WHAT THE EXERCISE ASKS: Output each record below exactly, leaving any picture out of the copy.

ENTRIES SUPPLIED:
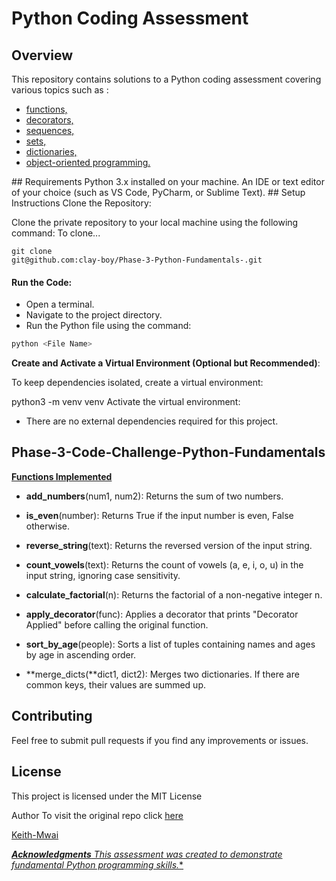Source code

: # Python Coding Assessment
##  Overview
This repository contains solutions to a Python coding assessment covering various topics such as :
<u>
- functions, 
- decorators, 
- sequences, 
- sets, 
- dictionaries,
- object-oriented programming.
</u>
##  Requirements
Python 3.x installed on your machine.
An IDE or text editor of your choice (such as VS Code, PyCharm, or Sublime Text).
## Setup Instructions
Clone the Repository:

Clone the private repository to your local machine using the following command:
To clone...
```
git clone
git@github.com:clay-boy/Phase-3-Python-Fundamentals-.git
```
#### Run the Code:
- Open a terminal.
- Navigate to the project directory.
- Run the Python file using the command:
```bash
python <File Name>
```
**Create and Activate a Virtual Environment (Optional but Recommended)**:

To keep dependencies isolated, create a virtual environment:

python3 -m venv venv
Activate the virtual environment:


- There are no external dependencies required for this project.

## Phase-3-Code-Challenge-Python-Fundamentals
<u>**Functions Implemented**</u>
- **add_numbers**(num1, num2): Returns the sum of two numbers.

- **is_even**(number): Returns True if the input number is even, False otherwise.

- **reverse_string**(text): Returns the reversed version of the input string.

- **count_vowels**(text): Returns the count of vowels (a, e, i, o, u) in the input string, ignoring case sensitivity.

- **calculate_factorial**(n): Returns the factorial of a non-negative integer n.

- **apply_decorator**(func): Applies a decorator that prints "Decorator Applied" before calling the original function.

- **sort_by_age**(people): Sorts a list of tuples containing names and ages by age in ascending order.

- **merge_dicts(**dict1, dict2): Merges two dictionaries. If there are common keys, their values are summed up.

## Contributing
Feel free to submit pull requests if you find any improvements or issues.

## License
This project is licensed under the MIT License

Author
 To visit the original repo click <u>[here](https://github.com/clay-boy/Phase-3-Python-Fundamentals-)</u>

<u>

[Keith-Mwai](https://github.com/clay-boy)
</u>


<u>*****Acknowledgments****
This assessment was created to demonstrate fundamental Python programming skills.**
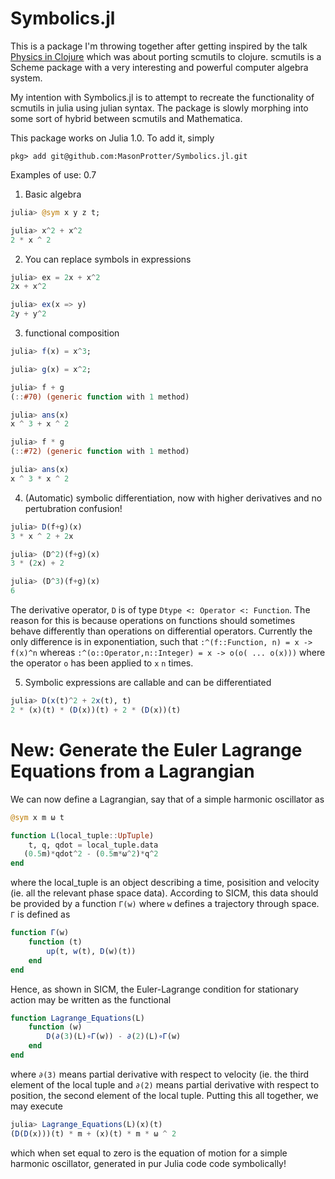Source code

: # Symbolics.jl

This is a package I'm throwing together after getting inspired by the talk [Physics in Clojure](https://www.youtube.com/watch?v=7PoajCqNKpg) which was about porting scmutils to clojure. scmutils is a Scheme package with a very interesting and powerful computer algebra system.

My intention with Symbolics.jl is to attempt to recreate the functionality of scmutils in julia using julian syntax. The package is slowly morphing into some sort of hybrid between scmutils and Mathematica.

This package works on Julia 1.0. To add it, simply
```
pkg> add git@github.com:MasonProtter/Symbolics.jl.git
```

Examples of use:
0.7
1) Basic algebra
```julia
julia> @sym x y z t;

julia> x^2 + x^2
2 * x ^ 2
```

2) You can replace symbols in expressions
```julia
julia> ex = 2x + x^2
2x + x^2

julia> ex(x => y)
2y + y^2
```

3) functional composition
```julia
julia> f(x) = x^3;

julia> g(x) = x^2;

julia> f + g
(::#70) (generic function with 1 method)

julia> ans(x)
x ^ 3 + x ^ 2

julia> f * g
(::#72) (generic function with 1 method)

julia> ans(x)
x ^ 3 * x ^ 2
```

4) (Automatic) symbolic differentiation, now with higher derivatives and no pertubration confusion!
```julia
julia> D(f+g)(x)
3 * x ^ 2 + 2x

julia> (D^2)(f+g)(x)
3 * (2x) + 2

julia> (D^3)(f+g)(x)
6
```

The derivative operator, `D` is of type `Dtype <: Operator <: Function`. The reason for this is because operations on functions should sometimes behave differently than operations on differential operators. Currently the only difference is in exponentiation, such that `:^(f::Function, n) = x -> f(x)^n` whereas `:^(o::Operator,n::Integer) = x -> o(o( ... o(x)))` where the operator `o` has been applied to `x` `n` times.

5) Symbolic expressions are callable and can be differentiated
```julia
julia> D(x(t)^2 + 2x(t), t)
2 * (x)(t) * (D(x))(t) + 2 * (D(x))(t)
```

# New: Generate the Euler Lagrange Equations from a Lagrangian
We can now define a Lagrangian, say that of a simple harmonic oscillator as 
```julia
@sym x m ω t

function L(local_tuple::UpTuple)
    t, q, qdot = local_tuple.data
   (0.5m)*qdot^2 - (0.5m*ω^2)*q^2
end
```
where the local_tuple is an object describing a time, posisition and velocity (ie. all the relevant phase space data). According to SICM, this data should be provided by a function `Γ(w)` where `w` defines a trajectory through space. `Γ` is defined as
```julia
function Γ(w)
    function (t)
        up(t, w(t), D(w)(t))
    end
end
```
Hence, as shown in SICM, the Euler-Lagrange condition for stationary action may be written as the functional
```julia
function Lagrange_Equations(L)
    function (w)
        D(∂(3)(L)∘Γ(w)) - ∂(2)(L)∘Γ(w)
    end
end
```
where `∂(3)` means partial derivative with respect to velocity (ie. the third element of the local tuple and `∂(2)` means partial derivative with respect to position, the second element of the local tuple. Putting this all together, we may execute

```julia
julia> Lagrange_Equations(L)(x)(t)
(D(D(x)))(t) * m + (x)(t) * m * ω ^ 2
```
which when set equal to zero is the equation of motion for a simple harmonic oscillator, generated in pur Julia code code symbolically!







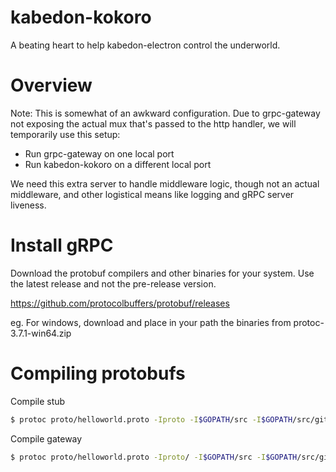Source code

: # kabedon-kokoro
A beating heart to help kabedon-electron control the underworld.

# Overview
Note: This is somewhat of an awkward configuration. Due to grpc-gateway not exposing the actual mux that's passed to the http handler, we
will temporarily use this setup:

- Run grpc-gateway on one local port
- Run kabedon-kokoro on a different local port

We need this extra server to handle middleware logic, though not an actual middleware, and other logistical means like logging and gRPC server liveness.

# Install gRPC

Download the protobuf compilers and other binaries for your system. Use the latest release and not the pre-release version.

https://github.com/protocolbuffers/protobuf/releases

eg. For windows, download and place in your path the binaries from protoc-3.7.1-win64.zip 

# Compiling protobufs
Compile stub
```bash
$ protoc proto/helloworld.proto -Iproto -I$GOPATH/src -I$GOPATH/src/github.com/grpc-ecosystem/grpc-gateway/third_party/googleapis --go_out=plugins=grpc:proto 
```
Compile gateway
```bash
$ protoc proto/helloworld.proto -Iproto/ -I$GOPATH/src -I$GOPATH/src/github.com/grpc-ecosystem/grpc-gateway/third_party/googleapis --grpc-gateway_out=logtostderr=true:proto 
```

EXERCISE RESPONSE:
Source code

: # Python Coding Assessment
##  Overview
This repository contains solutions to a Python coding assessment covering various topics such as :
<u>
- functions, 
- decorators, 
- sequences, 
- sets, 
- dictionaries,
- object-oriented programming.
</u>
##  Requirements
Python 3.x installed on your machine.
An IDE or text editor of your choice (such as VS Code, PyCharm, or Sublime Text).
## Setup Instructions
Clone the Repository:

Clone the private repository to your local machine using the following command:
To clone...
```
git clone
git@github.com:clay-boy/Phase-3-Python-Fundamentals-.git
```
#### Run the Code:
- Open a terminal.
- Navigate to the project directory.
- Run the Python file using the command:
```bash
python <File Name>
```
**Create and Activate a Virtual Environment (Optional but Recommended)**:

To keep dependencies isolated, create a virtual environment:

python3 -m venv venv
Activate the virtual environment:


- There are no external dependencies required for this project.

## Phase-3-Code-Challenge-Python-Fundamentals
<u>**Functions Implemented**</u>
- **add_numbers**(num1, num2): Returns the sum of two numbers.

- **is_even**(number): Returns True if the input number is even, False otherwise.

- **reverse_string**(text): Returns the reversed version of the input string.

- **count_vowels**(text): Returns the count of vowels (a, e, i, o, u) in the input string, ignoring case sensitivity.

- **calculate_factorial**(n): Returns the factorial of a non-negative integer n.

- **apply_decorator**(func): Applies a decorator that prints "Decorator Applied" before calling the original function.

- **sort_by_age**(people): Sorts a list of tuples containing names and ages by age in ascending order.

- **merge_dicts(**dict1, dict2): Merges two dictionaries. If there are common keys, their values are summed up.

## Contributing
Feel free to submit pull requests if you find any improvements or issues.

## License
This project is licensed under the MIT License

Author
 To visit the original repo click <u>[here](https://github.com/clay-boy/Phase-3-Python-Fundamentals-)</u>

<u>

[Keith-Mwai](https://github.com/clay-boy)
</u>


<u>*****Acknowledgments****
This assessment was created to demonstrate fundamental Python programming skills.**
Source code

: # Symbolics.jl

This is a package I'm throwing together after getting inspired by the talk [Physics in Clojure](https://www.youtube.com/watch?v=7PoajCqNKpg) which was about porting scmutils to clojure. scmutils is a Scheme package with a very interesting and powerful computer algebra system.

My intention with Symbolics.jl is to attempt to recreate the functionality of scmutils in julia using julian syntax. The package is slowly morphing into some sort of hybrid between scmutils and Mathematica.

This package works on Julia 1.0. To add it, simply
```
pkg> add git@github.com:MasonProtter/Symbolics.jl.git
```

Examples of use:
0.7
1) Basic algebra
```julia
julia> @sym x y z t;

julia> x^2 + x^2
2 * x ^ 2
```

2) You can replace symbols in expressions
```julia
julia> ex = 2x + x^2
2x + x^2

julia> ex(x => y)
2y + y^2
```

3) functional composition
```julia
julia> f(x) = x^3;

julia> g(x) = x^2;

julia> f + g
(::#70) (generic function with 1 method)

julia> ans(x)
x ^ 3 + x ^ 2

julia> f * g
(::#72) (generic function with 1 method)

julia> ans(x)
x ^ 3 * x ^ 2
```

4) (Automatic) symbolic differentiation, now with higher derivatives and no pertubration confusion!
```julia
julia> D(f+g)(x)
3 * x ^ 2 + 2x

julia> (D^2)(f+g)(x)
3 * (2x) + 2

julia> (D^3)(f+g)(x)
6
```

The derivative operator, `D` is of type `Dtype <: Operator <: Function`. The reason for this is because operations on functions should sometimes behave differently than operations on differential operators. Currently the only difference is in exponentiation, such that `:^(f::Function, n) = x -> f(x)^n` whereas `:^(o::Operator,n::Integer) = x -> o(o( ... o(x)))` where the operator `o` has been applied to `x` `n` times.

5) Symbolic expressions are callable and can be differentiated
```julia
julia> D(x(t)^2 + 2x(t), t)
2 * (x)(t) * (D(x))(t) + 2 * (D(x))(t)
```

# New: Generate the Euler Lagrange Equations from a Lagrangian
We can now define a Lagrangian, say that of a simple harmonic oscillator as 
```julia
@sym x m ω t

function L(local_tuple::UpTuple)
    t, q, qdot = local_tuple.data
   (0.5m)*qdot^2 - (0.5m*ω^2)*q^2
end
```
where the local_tuple is an object describing a time, posisition and velocity (ie. all the relevant phase space data). According to SICM, this data should be provided by a function `Γ(w)` where `w` defines a trajectory through space. `Γ` is defined as
```julia
function Γ(w)
    function (t)
        up(t, w(t), D(w)(t))
    end
end
```
Hence, as shown in SICM, the Euler-Lagrange condition for stationary action may be written as the functional
```julia
function Lagrange_Equations(L)
    function (w)
        D(∂(3)(L)∘Γ(w)) - ∂(2)(L)∘Γ(w)
    end
end
```
where `∂(3)` means partial derivative with respect to velocity (ie. the third element of the local tuple and `∂(2)` means partial derivative with respect to position, the second element of the local tuple. Putting this all together, we may execute

```julia
julia> Lagrange_Equations(L)(x)(t)
(D(D(x)))(t) * m + (x)(t) * m * ω ^ 2
```
which when set equal to zero is the equation of motion for a simple harmonic oscillator, generated in pur Julia code code symbolically!







Source code

: # kabedon-kokoro
A beating heart to help kabedon-electron control the underworld.

# Overview
Note: This is somewhat of an awkward configuration. Due to grpc-gateway not exposing the actual mux that's passed to the http handler, we
will temporarily use this setup:

- Run grpc-gateway on one local port
- Run kabedon-kokoro on a different local port

We need this extra server to handle middleware logic, though not an actual middleware, and other logistical means like logging and gRPC server liveness.

# Install gRPC

Download the protobuf compilers and other binaries for your system. Use the latest release and not the pre-release version.

https://github.com/protocolbuffers/protobuf/releases

eg. For windows, download and place in your path the binaries from protoc-3.7.1-win64.zip 

# Compiling protobufs
Compile stub
```bash
$ protoc proto/helloworld.proto -Iproto -I$GOPATH/src -I$GOPATH/src/github.com/grpc-ecosystem/grpc-gateway/third_party/googleapis --go_out=plugins=grpc:proto 
```
Compile gateway
```bash
$ protoc proto/helloworld.proto -Iproto/ -I$GOPATH/src -I$GOPATH/src/github.com/grpc-ecosystem/grpc-gateway/third_party/googleapis --grpc-gateway_out=logtostderr=true:proto 
```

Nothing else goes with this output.